The co-ordinates of a moving particle at any time \(t\) are given by \(x=\alpha t^{3}\) and \(y=\beta t^{3}\). The speed of the particle at time \(t\) is given by (A) \(3 t \sqrt{\alpha^{2}+\beta^{2}}\) (B) \(3 t^{2} \sqrt{\alpha^{2}+\beta^{2}}\) (C) \(t^{2} \sqrt{\alpha^{2}+\beta^{2}}\) (D) \(\sqrt{\alpha^{2}+\beta^{2}}\)

Short Answer

Expert verified
The speed of the particle at time \(t\) is given by (B) \(3 t^{2} \sqrt{\alpha^{2}+\beta^{2}}\).

Step by step solution

01

Differentiate the given functions with respect to \(t\)

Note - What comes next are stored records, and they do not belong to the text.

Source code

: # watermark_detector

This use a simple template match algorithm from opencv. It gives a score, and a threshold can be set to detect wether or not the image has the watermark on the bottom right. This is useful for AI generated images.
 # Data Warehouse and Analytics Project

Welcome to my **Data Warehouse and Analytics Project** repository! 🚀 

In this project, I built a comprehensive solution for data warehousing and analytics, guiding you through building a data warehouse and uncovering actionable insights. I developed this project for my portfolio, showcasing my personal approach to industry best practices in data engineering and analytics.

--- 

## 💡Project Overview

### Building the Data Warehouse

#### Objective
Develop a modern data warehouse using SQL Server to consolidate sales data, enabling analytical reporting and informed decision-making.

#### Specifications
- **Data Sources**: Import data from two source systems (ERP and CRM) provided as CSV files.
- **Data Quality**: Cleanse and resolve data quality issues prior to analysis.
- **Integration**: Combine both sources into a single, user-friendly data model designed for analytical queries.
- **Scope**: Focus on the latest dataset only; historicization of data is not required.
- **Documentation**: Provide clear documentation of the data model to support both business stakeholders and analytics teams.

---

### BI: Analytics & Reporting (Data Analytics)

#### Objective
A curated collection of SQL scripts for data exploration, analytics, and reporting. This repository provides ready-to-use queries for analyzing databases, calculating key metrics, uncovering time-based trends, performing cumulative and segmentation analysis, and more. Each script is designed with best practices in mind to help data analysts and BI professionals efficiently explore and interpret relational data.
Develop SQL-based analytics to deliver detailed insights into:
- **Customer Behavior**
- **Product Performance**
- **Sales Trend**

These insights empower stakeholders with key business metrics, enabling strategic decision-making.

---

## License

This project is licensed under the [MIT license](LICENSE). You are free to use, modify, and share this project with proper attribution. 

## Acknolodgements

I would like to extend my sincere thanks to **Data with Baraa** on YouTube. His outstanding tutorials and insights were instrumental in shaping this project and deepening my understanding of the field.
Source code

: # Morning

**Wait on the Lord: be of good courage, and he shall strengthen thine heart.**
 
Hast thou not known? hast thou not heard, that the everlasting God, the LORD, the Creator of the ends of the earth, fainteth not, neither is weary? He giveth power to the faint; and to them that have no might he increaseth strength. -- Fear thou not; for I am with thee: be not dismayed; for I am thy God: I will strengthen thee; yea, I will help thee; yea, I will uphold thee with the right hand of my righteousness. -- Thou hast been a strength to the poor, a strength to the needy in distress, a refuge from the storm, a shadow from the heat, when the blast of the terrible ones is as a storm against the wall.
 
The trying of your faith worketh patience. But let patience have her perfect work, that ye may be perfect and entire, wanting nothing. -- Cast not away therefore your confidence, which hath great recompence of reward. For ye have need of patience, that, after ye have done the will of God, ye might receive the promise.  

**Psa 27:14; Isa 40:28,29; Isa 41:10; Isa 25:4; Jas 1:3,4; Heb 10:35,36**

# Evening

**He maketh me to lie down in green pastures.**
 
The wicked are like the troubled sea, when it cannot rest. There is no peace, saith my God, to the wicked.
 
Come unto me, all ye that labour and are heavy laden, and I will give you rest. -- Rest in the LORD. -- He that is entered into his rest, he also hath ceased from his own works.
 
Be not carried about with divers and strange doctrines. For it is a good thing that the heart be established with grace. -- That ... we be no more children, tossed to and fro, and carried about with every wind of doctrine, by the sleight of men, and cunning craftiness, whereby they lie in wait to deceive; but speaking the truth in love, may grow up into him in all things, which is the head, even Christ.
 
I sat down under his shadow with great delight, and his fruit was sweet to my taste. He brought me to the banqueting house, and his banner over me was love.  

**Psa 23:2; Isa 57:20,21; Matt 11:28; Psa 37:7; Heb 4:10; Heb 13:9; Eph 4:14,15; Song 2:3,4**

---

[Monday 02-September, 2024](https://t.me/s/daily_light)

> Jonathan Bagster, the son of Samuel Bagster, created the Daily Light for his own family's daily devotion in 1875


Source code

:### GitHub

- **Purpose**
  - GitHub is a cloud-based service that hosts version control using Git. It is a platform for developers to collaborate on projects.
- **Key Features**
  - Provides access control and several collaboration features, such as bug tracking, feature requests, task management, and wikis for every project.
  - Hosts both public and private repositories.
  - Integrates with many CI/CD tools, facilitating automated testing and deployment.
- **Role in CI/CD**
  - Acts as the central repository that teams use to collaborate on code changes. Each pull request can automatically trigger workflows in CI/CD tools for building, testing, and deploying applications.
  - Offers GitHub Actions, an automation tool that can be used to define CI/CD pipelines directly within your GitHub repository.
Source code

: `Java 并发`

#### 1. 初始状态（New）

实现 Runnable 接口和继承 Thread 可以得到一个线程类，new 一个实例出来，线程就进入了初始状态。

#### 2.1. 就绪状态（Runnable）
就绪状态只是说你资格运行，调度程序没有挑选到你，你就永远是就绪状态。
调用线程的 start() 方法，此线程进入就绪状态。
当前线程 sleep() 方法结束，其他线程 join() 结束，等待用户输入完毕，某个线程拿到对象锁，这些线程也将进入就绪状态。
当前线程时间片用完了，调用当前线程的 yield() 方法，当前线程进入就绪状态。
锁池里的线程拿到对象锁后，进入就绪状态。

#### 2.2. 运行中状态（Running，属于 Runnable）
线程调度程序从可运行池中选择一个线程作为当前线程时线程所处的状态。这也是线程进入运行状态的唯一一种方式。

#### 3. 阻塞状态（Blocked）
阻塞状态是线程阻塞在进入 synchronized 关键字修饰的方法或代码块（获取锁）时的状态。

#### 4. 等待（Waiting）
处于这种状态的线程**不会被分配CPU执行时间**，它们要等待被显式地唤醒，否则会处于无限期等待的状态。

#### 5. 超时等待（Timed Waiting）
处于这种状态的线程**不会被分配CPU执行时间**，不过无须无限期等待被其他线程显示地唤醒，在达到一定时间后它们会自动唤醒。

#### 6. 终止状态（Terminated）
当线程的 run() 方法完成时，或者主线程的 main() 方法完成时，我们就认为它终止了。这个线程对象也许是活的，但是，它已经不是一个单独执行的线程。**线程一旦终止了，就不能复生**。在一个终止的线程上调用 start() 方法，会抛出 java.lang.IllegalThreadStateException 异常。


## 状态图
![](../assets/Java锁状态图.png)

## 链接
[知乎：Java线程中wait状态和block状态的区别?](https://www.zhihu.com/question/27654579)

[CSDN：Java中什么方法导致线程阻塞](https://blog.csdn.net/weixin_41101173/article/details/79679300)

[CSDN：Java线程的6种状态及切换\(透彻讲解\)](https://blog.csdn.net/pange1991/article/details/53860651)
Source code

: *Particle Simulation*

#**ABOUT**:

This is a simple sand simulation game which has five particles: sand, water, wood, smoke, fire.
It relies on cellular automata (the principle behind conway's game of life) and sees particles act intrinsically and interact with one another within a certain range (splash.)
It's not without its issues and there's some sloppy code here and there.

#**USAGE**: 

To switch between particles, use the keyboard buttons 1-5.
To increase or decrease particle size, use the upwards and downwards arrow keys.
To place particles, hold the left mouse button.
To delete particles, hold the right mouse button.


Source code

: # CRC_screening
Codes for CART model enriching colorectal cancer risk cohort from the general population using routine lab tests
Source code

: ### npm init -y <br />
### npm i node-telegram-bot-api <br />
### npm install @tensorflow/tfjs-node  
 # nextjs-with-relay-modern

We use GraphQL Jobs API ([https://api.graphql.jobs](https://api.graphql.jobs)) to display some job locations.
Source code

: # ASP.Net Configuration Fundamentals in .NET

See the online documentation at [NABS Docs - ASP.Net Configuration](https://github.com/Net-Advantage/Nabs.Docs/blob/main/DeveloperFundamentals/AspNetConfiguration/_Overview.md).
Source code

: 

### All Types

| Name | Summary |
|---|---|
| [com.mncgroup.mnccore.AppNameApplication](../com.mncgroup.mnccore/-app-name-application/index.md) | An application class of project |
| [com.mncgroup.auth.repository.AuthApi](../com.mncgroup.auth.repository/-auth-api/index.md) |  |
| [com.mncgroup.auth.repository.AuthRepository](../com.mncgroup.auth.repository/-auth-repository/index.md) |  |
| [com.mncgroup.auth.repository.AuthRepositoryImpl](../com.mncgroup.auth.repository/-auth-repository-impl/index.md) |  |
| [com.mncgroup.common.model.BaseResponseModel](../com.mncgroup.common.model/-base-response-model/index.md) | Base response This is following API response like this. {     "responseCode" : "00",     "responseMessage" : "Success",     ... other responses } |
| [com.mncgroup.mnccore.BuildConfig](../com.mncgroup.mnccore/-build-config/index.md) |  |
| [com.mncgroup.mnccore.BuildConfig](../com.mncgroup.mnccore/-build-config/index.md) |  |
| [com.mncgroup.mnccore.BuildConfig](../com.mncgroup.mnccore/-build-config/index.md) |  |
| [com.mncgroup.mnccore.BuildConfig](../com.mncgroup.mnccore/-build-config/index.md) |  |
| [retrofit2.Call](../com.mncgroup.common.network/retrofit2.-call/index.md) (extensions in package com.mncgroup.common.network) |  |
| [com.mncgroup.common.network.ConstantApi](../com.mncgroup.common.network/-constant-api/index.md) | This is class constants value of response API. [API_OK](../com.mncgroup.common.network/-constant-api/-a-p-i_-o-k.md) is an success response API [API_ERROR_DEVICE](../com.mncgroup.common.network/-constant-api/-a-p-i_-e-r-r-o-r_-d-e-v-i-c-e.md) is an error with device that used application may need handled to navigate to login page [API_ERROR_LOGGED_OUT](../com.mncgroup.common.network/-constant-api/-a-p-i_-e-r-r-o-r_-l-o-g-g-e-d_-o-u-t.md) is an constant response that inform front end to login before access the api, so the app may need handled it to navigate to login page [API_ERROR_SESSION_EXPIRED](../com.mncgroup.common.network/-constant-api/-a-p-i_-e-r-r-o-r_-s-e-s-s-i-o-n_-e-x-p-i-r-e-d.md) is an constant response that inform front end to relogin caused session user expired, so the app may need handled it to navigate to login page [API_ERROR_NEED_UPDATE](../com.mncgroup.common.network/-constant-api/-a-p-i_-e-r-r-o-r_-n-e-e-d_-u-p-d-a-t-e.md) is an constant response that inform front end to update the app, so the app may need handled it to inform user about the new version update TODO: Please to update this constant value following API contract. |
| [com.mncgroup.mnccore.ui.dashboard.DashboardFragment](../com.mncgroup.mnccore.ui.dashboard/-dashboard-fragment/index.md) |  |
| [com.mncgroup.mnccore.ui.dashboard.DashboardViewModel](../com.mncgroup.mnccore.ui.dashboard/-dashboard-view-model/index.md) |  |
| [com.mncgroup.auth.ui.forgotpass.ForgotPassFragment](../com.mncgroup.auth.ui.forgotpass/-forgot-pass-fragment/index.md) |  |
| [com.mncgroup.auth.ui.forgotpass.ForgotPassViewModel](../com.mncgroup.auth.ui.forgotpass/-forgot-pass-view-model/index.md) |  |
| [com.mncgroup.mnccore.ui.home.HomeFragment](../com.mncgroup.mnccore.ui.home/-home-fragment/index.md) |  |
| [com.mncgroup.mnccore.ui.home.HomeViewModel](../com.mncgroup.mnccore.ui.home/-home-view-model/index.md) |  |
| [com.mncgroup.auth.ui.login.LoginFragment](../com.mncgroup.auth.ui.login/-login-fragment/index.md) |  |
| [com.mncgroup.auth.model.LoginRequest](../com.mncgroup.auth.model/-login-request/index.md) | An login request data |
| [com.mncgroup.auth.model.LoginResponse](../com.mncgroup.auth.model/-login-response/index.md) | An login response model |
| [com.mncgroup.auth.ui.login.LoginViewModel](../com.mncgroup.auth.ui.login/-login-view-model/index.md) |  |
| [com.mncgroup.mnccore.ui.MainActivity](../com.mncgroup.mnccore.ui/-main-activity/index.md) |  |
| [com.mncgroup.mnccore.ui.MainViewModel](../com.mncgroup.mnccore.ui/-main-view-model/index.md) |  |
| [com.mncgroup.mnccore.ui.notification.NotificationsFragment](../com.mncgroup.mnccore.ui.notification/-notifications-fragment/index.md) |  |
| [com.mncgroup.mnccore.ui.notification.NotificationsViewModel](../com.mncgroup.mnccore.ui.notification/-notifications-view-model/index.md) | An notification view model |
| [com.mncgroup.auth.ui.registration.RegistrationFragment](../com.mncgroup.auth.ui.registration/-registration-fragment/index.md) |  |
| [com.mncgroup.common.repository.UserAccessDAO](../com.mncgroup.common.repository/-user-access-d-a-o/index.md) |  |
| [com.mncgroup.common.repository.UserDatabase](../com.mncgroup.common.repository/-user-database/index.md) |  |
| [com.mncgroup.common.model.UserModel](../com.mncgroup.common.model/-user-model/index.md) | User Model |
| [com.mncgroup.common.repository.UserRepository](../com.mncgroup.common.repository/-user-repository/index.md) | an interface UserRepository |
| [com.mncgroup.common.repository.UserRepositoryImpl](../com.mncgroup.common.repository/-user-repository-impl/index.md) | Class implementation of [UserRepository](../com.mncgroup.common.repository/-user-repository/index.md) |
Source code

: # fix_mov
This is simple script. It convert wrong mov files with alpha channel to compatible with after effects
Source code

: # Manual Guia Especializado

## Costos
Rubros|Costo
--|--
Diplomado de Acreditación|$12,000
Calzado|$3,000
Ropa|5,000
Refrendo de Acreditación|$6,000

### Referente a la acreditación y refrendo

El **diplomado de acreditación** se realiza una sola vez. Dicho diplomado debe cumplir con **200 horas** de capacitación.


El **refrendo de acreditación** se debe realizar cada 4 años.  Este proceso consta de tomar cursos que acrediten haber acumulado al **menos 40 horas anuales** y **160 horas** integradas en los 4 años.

To find the velocity components, we need to differentiate the given functions \(x = \alpha t^3\) and \(y = \beta t^3\) with respect to \(t\) to get \(v_x = \frac{dx}{dt}\) and \(v_y = \frac{dy}{dt}\): \[ \frac{dx}{dt} = \frac{d(\alpha t^{3})}{dt} = 3 \alpha t^{2} \] \[ \frac{dy}{dt} = \frac{d(\beta t^{3})}{dt} = 3 \beta t^{2} \]
02

Find the speed of the particle

The speed of the particle can be found by determining the magnitude of the velocity vector with components \(v_x\) and \(v_y\). We can use the Pythagorean theorem: \[ v = \sqrt{v_{x}^{2} + v_{y}^{2}} = \sqrt{(3 \alpha t^{2})^{2} + (3 \beta t^{2})^{2}} \]
03

Simplify the expression for the speed

To simplify the expression for the speed \(v\), we can factor out common terms from the terms inside the square root: \[ v = \sqrt{9 \alpha^{2} t^{4} + 9 \beta^{2} t^{4}} = \sqrt{9t^{4}(\alpha^{2} + \beta^{2})} = 3t^{2}\sqrt{\alpha^{2} + \beta^{2}} \]
04

Compare the solution to the given options

Comparing the simplified expression for the speed \(v = 3t^{2}\sqrt{\alpha^{2} + \beta^{2}}\) to the given options, we can see that the correct answer is: (B) \(3 t^{2} \sqrt{\alpha^{2}+\beta^{2}}\)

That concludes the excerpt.